EXERCISE MATERIALS:
*-*-*

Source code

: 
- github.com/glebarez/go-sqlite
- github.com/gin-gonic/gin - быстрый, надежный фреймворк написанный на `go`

*-*-*

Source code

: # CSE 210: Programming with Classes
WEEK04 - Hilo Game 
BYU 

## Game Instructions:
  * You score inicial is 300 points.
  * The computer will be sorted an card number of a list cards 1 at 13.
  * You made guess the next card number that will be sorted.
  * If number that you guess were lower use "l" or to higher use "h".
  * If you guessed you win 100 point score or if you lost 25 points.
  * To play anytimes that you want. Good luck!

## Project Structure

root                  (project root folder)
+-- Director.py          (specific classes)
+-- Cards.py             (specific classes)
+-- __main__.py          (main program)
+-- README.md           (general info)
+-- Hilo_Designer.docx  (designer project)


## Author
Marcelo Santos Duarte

*-*-*

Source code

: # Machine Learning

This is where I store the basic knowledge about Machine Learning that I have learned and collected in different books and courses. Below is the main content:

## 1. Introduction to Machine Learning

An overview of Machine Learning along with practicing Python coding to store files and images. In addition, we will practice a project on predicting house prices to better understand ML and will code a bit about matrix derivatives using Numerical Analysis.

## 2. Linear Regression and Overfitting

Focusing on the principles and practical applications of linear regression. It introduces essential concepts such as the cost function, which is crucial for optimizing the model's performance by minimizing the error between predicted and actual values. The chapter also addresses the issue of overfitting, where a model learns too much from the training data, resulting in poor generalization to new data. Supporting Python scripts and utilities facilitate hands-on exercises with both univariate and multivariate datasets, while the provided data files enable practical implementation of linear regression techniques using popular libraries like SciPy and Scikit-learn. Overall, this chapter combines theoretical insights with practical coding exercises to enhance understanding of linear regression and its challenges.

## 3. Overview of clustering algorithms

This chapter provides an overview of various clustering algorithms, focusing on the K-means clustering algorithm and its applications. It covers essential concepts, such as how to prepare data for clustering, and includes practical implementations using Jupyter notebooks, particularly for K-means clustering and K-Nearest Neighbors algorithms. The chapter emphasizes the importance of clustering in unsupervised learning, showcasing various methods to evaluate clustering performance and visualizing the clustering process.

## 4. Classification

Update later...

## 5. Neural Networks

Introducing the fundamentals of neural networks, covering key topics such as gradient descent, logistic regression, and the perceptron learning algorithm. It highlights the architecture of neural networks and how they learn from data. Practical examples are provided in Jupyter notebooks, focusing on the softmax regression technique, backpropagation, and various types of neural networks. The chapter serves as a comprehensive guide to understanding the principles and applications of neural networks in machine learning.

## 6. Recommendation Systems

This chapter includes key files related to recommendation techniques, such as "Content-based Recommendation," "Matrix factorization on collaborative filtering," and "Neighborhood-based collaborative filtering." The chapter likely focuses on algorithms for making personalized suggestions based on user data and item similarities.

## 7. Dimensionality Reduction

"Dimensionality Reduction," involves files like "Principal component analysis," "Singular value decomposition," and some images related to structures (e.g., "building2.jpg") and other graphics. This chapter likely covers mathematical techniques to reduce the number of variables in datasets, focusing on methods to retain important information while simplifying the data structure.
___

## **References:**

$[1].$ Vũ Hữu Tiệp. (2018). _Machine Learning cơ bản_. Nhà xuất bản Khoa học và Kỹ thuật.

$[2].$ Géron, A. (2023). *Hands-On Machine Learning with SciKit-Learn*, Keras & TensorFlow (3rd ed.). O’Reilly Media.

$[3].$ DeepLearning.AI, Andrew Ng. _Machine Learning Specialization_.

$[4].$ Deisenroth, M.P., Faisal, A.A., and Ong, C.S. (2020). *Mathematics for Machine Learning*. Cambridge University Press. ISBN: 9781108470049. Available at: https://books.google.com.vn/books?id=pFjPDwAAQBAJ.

*-*-*

TASK DIRECTIONS: Where does "includes" appear in the records above? Copy each line that holds it.

RESPONSE BOX:
This chapter provides an overview of various clustering algorithms, focusing on the K-means clustering algorithm and its applications. It covers essential concepts, such as how to prepare data for clustering, and includes practical implementations using Jupyter notebooks, particularly for K-means clustering and K-Nearest Neighbors algorithms. The chapter emphasizes the importance of clustering in unsupervised learning, showcasing various methods to evaluate clustering performance and visualizing the clustering process.
This chapter includes key files related to recommendation techniques, such as "Content-based Recommendation," "Matrix factorization on collaborative filtering," and "Neighborhood-based collaborative filtering." The chapter likely focuses on algorithms for making personalized suggestions based on user data and item similarities.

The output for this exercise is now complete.